Arthur Krystal wrote a somewhat interesting article for the Sunday New York Times, "When Writers Speak" which I'm only posting here to validate the many times I've pulled the ol' "open mouth, insert foot."
Mackenzie Phillips just released a tell-all book, High on Arrival, which reveals, in true I-need-money-and-will-sell-to-the-highest-bidder-no-matter-what-humiliation-comes-of-it, that she had consensual sex with her father, John Phillips of the Mamas and the Papas. It's been hot news ever since, which means my hope for the future of mankind is virtually non-existent.
An Edward Gorey documentary is currently in post-production. (Slightly off-topic, there's a wonderful card game called Gloom, which is "produced in the etching style of Edward Gorey." You should check it out.)
"Writers are excessively grateful—for a while. Particularly in the first few weeks and months after being hired, a writer will be almost inordinately appreciative to have a job. [...] Primarily, however, this gratitude relates to having an income once again, at last—not to mention a dental plan, vision insurance, and the opportunity to buy orthotics."

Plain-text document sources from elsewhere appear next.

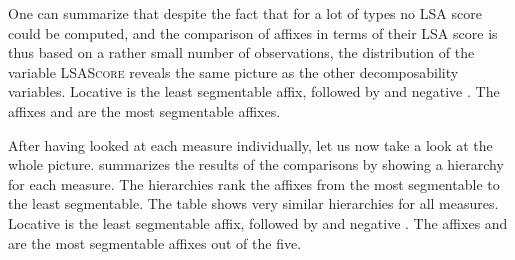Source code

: One can summarize that despite the fact that for a lot of types no LSA score could be computed, and the comparison of affixes in terms of their LSA score is thus based on a rather small number of observations, the distribution of the variable \textsc{LSAScore} reveals the same picture as the other decomposability variables. Locative  is the least segmentable affix, followed by  and negative . The affixes  and  are the most segmentable affixes. 
        
                                                               
After having looked at each  measure individually, let us now take a look at the whole picture.  summarizes the results of the comparisons by showing a  hierarchy for each  measure. The  hierarchies rank the affixes from the most segmentable to the least segmentable. The table shows very similar hierarchies for all measures. Locative  is the least segmentable affix, followed by  and negative . The affixes  and  are the most segmentable affixes out of the five.\largerpage[-1]


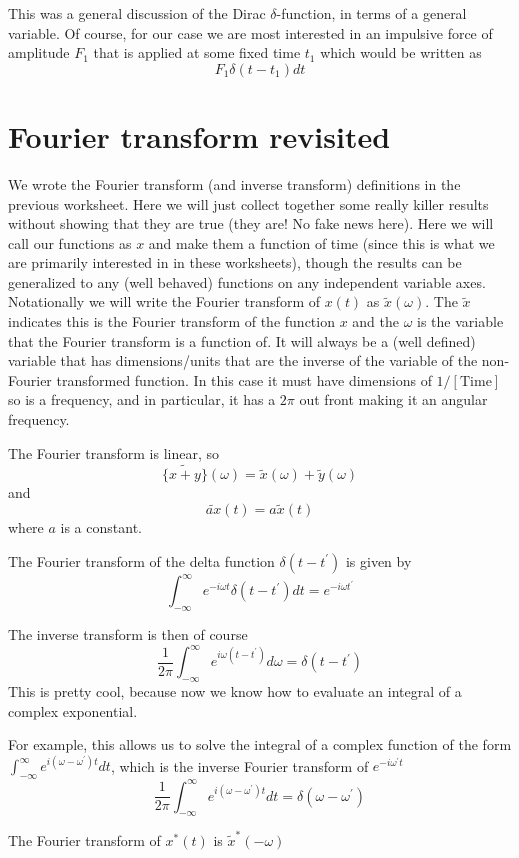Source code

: \documentclass[]{revtex4}
\newcommand{\sm}[1]{{\[#1\]}}
\begin{document}
This was a general discussion of the Dirac $\delta$-function, in terms of a general variable. Of course, for our case we are most interested in
an impulsive force of amplitude $F_1$ that is applied at some fixed time $t_1$ which would be written as
\sm{F_1\delta(t-t_1)dt}

\section*{Fourier transform revisited}
We wrote the Fourier transform (and inverse transform) definitions in the previous worksheet.  Here we will just collect together some
really killer results without showing that they are true (they are!  No fake news here).
Here we will call our functions as $x$ and make them a function of time (since this is what we are primarily interested in in these worksheets), though the
results can be generalized to any (well behaved) functions on any independent variable axes.  Notationally we will write the Fourier transform of
$x(t)$ as $\tilde{x}(\omega)$.  The $\tilde{x}$ indicates this is the Fourier transform of the function $x$ and the $\omega$ is the variable
that the Fourier transform is a function of.  It will always be a (well defined) variable that has dimensions/units that are the inverse of the variable
of the non-Fourier transformed function.  In this case it must have dimensions of $1/[\mathrm{Time}]$ so is a frequency, and in particular, it
has a $2\pi$ out front making it an angular frequency.
\bi
\item The Fourier transform is linear, so
\sm{\tilde{\{x+y\}}(\omega)= \tilde{x}(\omega)+\tilde{y}(\omega)}
and
\sm{\tilde{ax}(t) = a\tilde{x}(t)}
where $a$ is a constant.
\item The Fourier transform of the delta function $\delta (t-t^\prime)$ is given by
\sm{\int_{-\infty}^\infty e^{-i\omega t}\delta(t-t^\prime)dt = e^{-i\omega t^\prime}}
\item The inverse transform is then of course \sm{\frac{1}{2\pi}\int_{-\infty}^\infty e^{i\omega (t-t^\prime)}d\omega = \delta(t-t^\prime)}
This is pretty cool, because now we know how to evaluate an integral of a complex exponential.
\item For example, this allows us to solve the integral of a complex function of the form $\int_{-\infty}^\infty e^{i(\omega-\omega^\prime)t} dt$,
which is the inverse Fourier transform of $e^{-i\omega^\prime t}$
\sm{\frac{1}{2\pi}\int_{-\infty}^\infty e^{i(\omega-\omega^\prime)t} dt  = \delta(\omega-\omega^\prime)}
\item The Fourier transform of $x^*(t)$ is $\tilde{x}^*(-\omega)$
\end{document}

"Writers lack corporate ambition. All real writers prefer the less-responsible position to the corporate climb, the part-time position to the full-time job. Their inability to be persuaded or influenced by—or punished through the withholding of—the kinds of economic rewards that are highly effective with other employees, can help to identify a writer, and also presents additional administrative challenges."